Do you realize that every day something like five hundred hours of radio and TV pour out over the various channels? If you went without sleep and did nothing else, you could follow less than a twentieth of the entertainment that's available at the turn of a switch! No wonder that people are becoming passive sponges - absorbing but never creating. Did you know that the average viewing time per person is now three hours a day? Soon people won't be living their own lives any more. It will be a full-time job keeping up with the various family serials on TV!

Frightfully modern! Substitute "Internet" for "radio and TV" and multiply the amount of entertainment by one hundred (at least) and you will get the picture exactly as it is today.

Considering that Arthur Clarke was 36 at the time of writing, Childhood's End is an impressive achievement in every aspect: story, ideas, characters and, above all, food for thought. The confused foreword and the incoherent first chapter written much later you may skip without fear of missing anything important. The whole of the first part is a bit dull and certain passages from the other two parts may sound superficial or preachy, but these quibbles, though worth mentioning, are not worth elaborating upon. The story is breath-taking, very well-told, awe-inspiring and decidedly optimistic - despite the devastating and haunting end.
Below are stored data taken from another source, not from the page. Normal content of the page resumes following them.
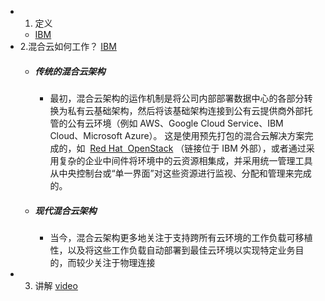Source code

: - 1. 定义
	- [IBM](https://www.ibm.com/cn-zh/cloud/learn/hybrid-cloud)
- 2.混合云如何工作？ [IBM](https://www.ibm.com/cn-zh/cloud/learn/hybrid-cloud)
	- ##### 传统的混合云架构
		- 最初，混合云架构的运作机制是将公司内部部署数据中心的各部分转换为私有云基础架构，然后将该基础架构连接到公有云提供商外部托管的公有云环境（例如 
		  AWS、Google Cloud Service、IBM  Cloud、Microsoft Azure）。 
		  这是使用预先打包的混合云解决方案完成的，如  [Red Hat  OpenStack](https://www.redhat.com/en/technologies/linux-platforms/openstack-platform) （链接位于 IBM 外部），或者通过采用复杂的企业中间件将环境中的云资源相集成，并采用统一管理工具从中央控制台或“单一界面”对这些资源进行监视、分配和管理来完成的。
	- ##### 现代混合云架构
		- 当今，混合云架构更多地关注于支持跨所有云环境的工作负载可移植性，以及将这些工作负载自动部署到最佳云环境以实现特定业务目的，而较少关注于物理连接
- 3. 讲解  [video](http://www.zhiding.cn/special/OpenSource_2018_08)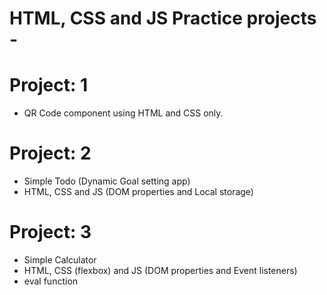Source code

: # HTML, CSS and JS Practice projects -

# Project: 1
- QR Code component using HTML and CSS only.

# Project: 2
- Simple Todo (Dynamic Goal setting app)
- HTML, CSS and JS (DOM properties and Local storage)
  
# Project: 3
- Simple Calculator
- HTML, CSS (flexbox) and JS (DOM properties and Event listeners)
- eval function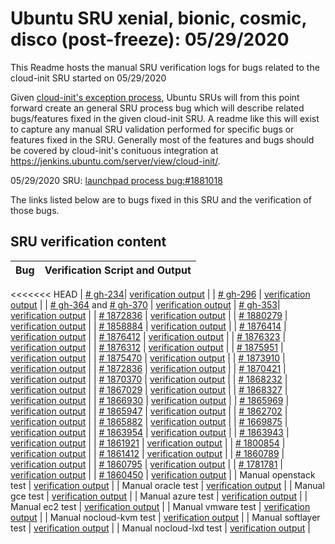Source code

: Ubuntu SRU xenial, bionic, cosmic, disco (post-freeze): 05/29/2020
=====
This Readme hosts the manual SRU verification logs for bugs related to the cloud-init SRU started on 05/29/2020

Given [cloud-init's exception process](https://wiki.ubuntu.com/CloudinitUpdates), Ubuntu SRUs will from this point forward create an general SRU process bug which will describe related bugs/features fixed in the given cloud-init SRU. A readme like this will exist to capture any manual SRU validation performed for specific bugs or features fixed in the SRU. Generally most of the features and bugs should be covered by cloud-init's conituous integration at https://jenkins.ubuntu.com/server/view/cloud-init/.


05/29/2020 SRU: [launchpad process bug:#1881018](https://pad.lv/1881018)


The links listed below are to bugs fixed in this SRU and the verification of those bugs.

## SRU verification content
| Bug | Verification Script and Output |
| -------- |  -------- |
<<<<<<< HEAD
| [# gh-234](http://github.com/canonical/cloud-init/pull/234)| [verification output](../bugs/gh-234.txt) |
| [# gh-296](https://github.com/canonical/cloud-init/pull/296) | [verification output](../bugs/gh-296.txt) |
| [# gh-364](http://github.com/canonical/cloud-init/pull/364) and [# gh-370](http://github.com/canonical/cloud-init/pull/370) | [verification output](../bugs/gh-364.txt) 
| [# gh-353](http://github.com/canonical/cloud-init/pull/353)| [verification output](../bugs/gh-353.txt) |
| [# 1872836](http://pad.lv/1872836) | [verification output](../bugs/lp-1872836.txt) |
| [# 1880279](http://pad.lv/1880279) | [verification output](../bugs/lp-1880279.txt) |
| [# 1858884](http://pad.lv/1858884) | [verification output](../bugs/lp-1858884.txt) |
| [# 1876414](http://pad.lv/1876414) | [verification output](../bugs/lp-1876414.txt) |
| [# 1876412](http://pad.lv/1876412) | [verification output](../bugs/lp-1876412.txt) |
| [# 1876323](http://pad.lv/1876323) | [verification output](../bugs/lp-1876323.txt) |
| [# 1876312](http://pad.lv/1876312) | [verification output](../bugs/lp-1876312.txt) |
| [# 1875951](http://pad.lv/1875951) | [verification output](../bugs/lp-1875951.txt) |
| [# 1875470](http://pad.lv/1875470) | [verification output](../bugs/lp-1875470.txt) |
| [# 1873910](http://pad.lv/1873910) | [verification output](../bugs/lp-1873910.txt) |
| [# 1872836](http://pad.lv/1872836) | [verification output](../bugs/lp-1872836.txt) |
| [# 1870421](http://pad.lv/1870421) | [verification output](../bugs/lp-1870421.txt) |
| [# 1870370](http://pad.lv/1870370) | [verification output](../bugs/lp-1870370.txt) |
| [# 1868232](http://pad.lv/1868232) | [verification output](../bugs/lp-1868232.txt) |
| [# 1867029](http://pad.lv/1867029) | [verification output](../bugs/lp-1867029.txt) |
| [# 1868327](http://pad.lv/1868327) | [verification output](../bugs/lp-1868327.txt) |
| [# 1866930](http://pad.lv/1866930) | [verification output](../bugs/lp-1866930.txt) |
| [# 1865969](http://pad.lv/1865969) | [verification output](../bugs/lp-1865969.txt) |
| [# 1865947](http://pad.lv/1865947) | [verification output](../bugs/lp-1865947.txt) |
| [# 1862702](http://pad.lv/1862702) | [verification output](../bugs/lp-1862702.txt) |
| [# 1865882](http://pad.lv/1865882) | [verification output](../bugs/lp-1865882.txt) |
| [# 1669875](http://pad.lv/1669875) | [verification output](../bugs/lp-1669875.txt) |
| [# 1863954](http://pad.lv/1863954) | [verification output](../bugs/lp-1863954.txt) |
| [# 1863943](http://pad.lv/1863943) | [verification output](../bugs/lp-1863943.txt) |
| [# 1861921](http://pad.lv/1861921) | [verification output](../bugs/lp-1861921.txt) |
| [# 1800854](http://pad.lv/1800854) | [verification output](../bugs/lp-1800854.txt) |
| [# 1861412](http://pad.lv/1861412) | [verification output](../bugs/lp-1861412.txt) |
| [# 1860789](http://pad.lv/1860789) | [verification output](../bugs/lp-1860789.txt) |
| [# 1860795](http://pad.lv/1860795) | [verification output](../bugs/lp-1860795.txt) |
| [# 1781781](http://pad.lv/1781781) | [verification output](../bugs/lp-1781781.txt) |
| [# 1860450](http://pad.lv/1860450) | [verification output](../bugs/lp-1860450.txt) |
| Manual openstack test | [verification output](../manual/openstack-sru-20.2.38.txt) |
| Manual oracle test | [verification output](../manual/oracle-sru-20.2.38.txt) |
| Manual gce test | [verification output](../manual/gce-sru-20.2.38.txt) |
| Manual azure test | [verification output](../manual/azure-sru-20.2.38.txt) |
| Manual ec2 test | [verification output](../manual/ec2-sru-20.2.38.txt) |
| Manual vmware test | [verification output](../manual/vmware-sru-20.2.38.txt) |
| Manual nocloud-kvm test | [verification output](../manual/nocloud-kvm-20.2.38.txt) |
| Manual softlayer test | [verification output](../manual/softlayer-sru-20.2.38.txt) |
| Manual nocloud-lxd test | [verification output](../manual/nocloud-lxd-20.2.38.txt) |
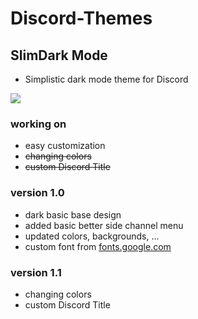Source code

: # Discord-Themes

## SlimDark Mode
- Simplistic dark mode theme for Discord
<img src="https://i.imgur.com/dT27D1H.png">


### working on
- easy customization
- <s>changing colors</s>
- <s>custom Discord Title</s>

### version 1.0
- dark basic base design
- added basic better side channel menu
- updated colors, backgrounds, ...
- custom font from <a href="https://fonts.google.com/specimen/Cabin">fonts.google.com</a>

### version 1.1
- changing colors
- custom Discord Title


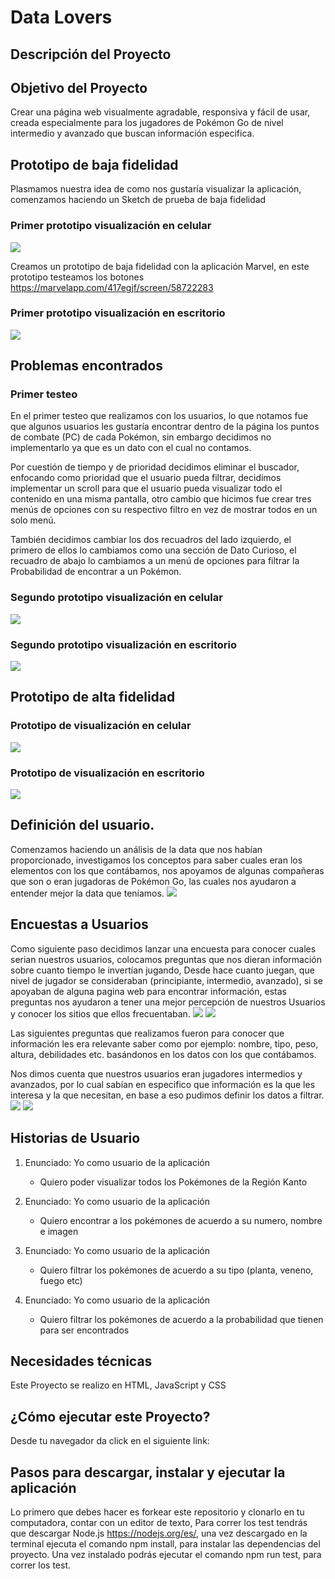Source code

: # Data Lovers

## Descripción del Proyecto


## Objetivo del Proyecto

Crear una página web visualmente agradable, responsiva y fácil de usar, creada especialmente para los jugadores de Pokémon Go de nivel intermedio y avanzado que buscan información especifica.

## Prototipo de baja fidelidad
Plasmamos nuestra idea de como nos gustaría visualizar la aplicación, comenzamos haciendo un Sketch de prueba de baja fidelidad

### Primer prototipo visualización en celular
<img src="img-readme/prototipo-baja-cel.png">

Creamos un prototipo de baja fidelidad con la aplicación Marvel, en este prototipo testeamos los botones https://marvelapp.com/417egjf/screen/58722283

### Primer prototipo visualización en escritorio
<img src="img-readme/prototipo-baja-escritorio.png">

## Problemas encontrados

### Primer testeo
En el primer testeo que realizamos con los usuarios, lo que notamos fue que algunos usuarios les gustaría encontrar dentro de la página los puntos de combate (PC) de cada Pokémon, sin embargo decidimos no implementarlo ya que es un dato con el cual no contamos. 

Por cuestión de tiempo y de prioridad decidimos eliminar el buscador, enfocando como prioridad que el usuario pueda filtrar, decidimos implementar un scroll para que el usuario pueda visualizar todo el contenido en una misma pantalla, otro cambio que hicimos fue crear tres menús de opciones con su respectivo filtro en vez de mostrar todos en un solo menú.

También decidimos cambiar los dos recuadros del lado izquierdo, el primero de ellos lo cambiamos como una sección de Dato Curioso, el recuadro de abajo lo cambiamos a un menú de opciones para filtrar la Probabilidad de encontrar a un Pokémon.

### Segundo prototipo visualización en celular
<img src="img-readme/prototipo-baja-cel-2.png">

### Segundo prototipo visualización en escritorio
<img src="img-readme/prototipo-baja-escritorio-2.png">

## Prototipo de alta fidelidad

### Prototipo de visualización en celular
<img src="img-readme/prototipo-alta-cel.png">

### Prototipo de visualización en escritorio
<img src="img-readme/prototipo-alta-escritorio.png">

## Definición del usuario.

Comenzamos haciendo un análisis de la data que nos habían proporcionado, investigamos los conceptos para saber cuales eran los elementos con los que contábamos, nos apoyamos de algunas compañeras que son o eran jugadoras de Pokémon Go, las cuales nos ayudaron a entender mejor la data que teníamos.
<img src=img-readme/tabla1.png>

## Encuestas a Usuarios

Como siguiente paso decidimos lanzar una encuesta para conocer cuales serian nuestros usuarios, colocamos preguntas que nos dieran información sobre cuanto tiempo le invertían jugando, Desde hace cuanto juegan, que nivel de jugador se consideraban (principiante, intermedio, avanzado), si se apoyaban de alguna pagina web para encontrar información, estas preguntas nos ayudaron a tener una mejor percepción de nuestros Usuarios y conocer los sitios que ellos frecuentaban.
<img src=img-readme/tabla-cuanto-juegas.png>
<img src=img-readme/tabla.paginas.png>

Las siguientes preguntas que realizamos fueron para conocer que información les era relevante saber como por ejemplo: nombre, tipo, peso, altura, debilidades etc. basándonos en los datos con los que contábamos.

Nos dimos cuenta que nuestros usuarios eran jugadores intermedios y avanzados, por lo cual sabían en especifico que información es la que les interesa y la que necesitan, en base a eso pudimos definir los datos a filtrar. 
<img src=img-readme/tabla-Nivel-Jugador.png>
<img src=img-readme/tabla-Clasificacion.png>

## Historias de Usuario

1. Enunciado: Yo como usuario de la aplicación

     - Quiero poder visualizar todos los Pokémones de la Región Kanto 

2. Enunciado: Yo como usuario de la aplicación

    - Quiero encontrar a los pokémones de acuerdo a su numero, nombre e imagen

3. Enunciado: Yo como usuario de la aplicación 

    - Quiero filtrar los pokémones de acuerdo a su tipo (planta, veneno, fuego etc)

4. Enunciado: Yo como usuario de la aplicación

    - Quiero filtrar los pokémones de acuerdo a la probabilidad que tienen para ser encontrados

## Necesidades técnicas

Este Proyecto se realizo en HTML, JavaScript y CSS

## ¿Cómo ejecutar este Proyecto?

Desde tu navegador da click en el siguiente link: 

## Pasos para descargar, instalar y ejecutar la aplicación

Lo primero que debes hacer es forkear este repositorio y clonarlo en tu computadora, contar con un editor de texto, Para correr los test tendrás que descargar Node.js https://nodejs.org/es/, una vez descargado en la terminal ejecuta el comando npm install, para instalar las dependencias del proyecto. Una vez instalado podrás ejecutar el comando npm run test, para correr los test.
Descriptions and metaphors, certain wholes scenes even, may somewhat lack the confidence of the mature Clarke, but his staggering imagination and his well-nigh unmatched ability to vividly recreate the most amazing visions imaginable are here all right. As with all great books, reading Childhood's End is a shattering yet comforting experience. It will bear a re-reading for sure.

P. S. A note on the musical references in Childhood's End. Apart from mentioning briefly, but poignantly, Bach towards the end, there is a vastly amusing, if brief, account of a symphonic concert in the Colony. It is rather hilarious to see Stravinsky's Symphony of Psalms described as "the only concession to popular taste", as the rest of program was "aggressively modernistic". I shudder to think what a hideous noise that must be!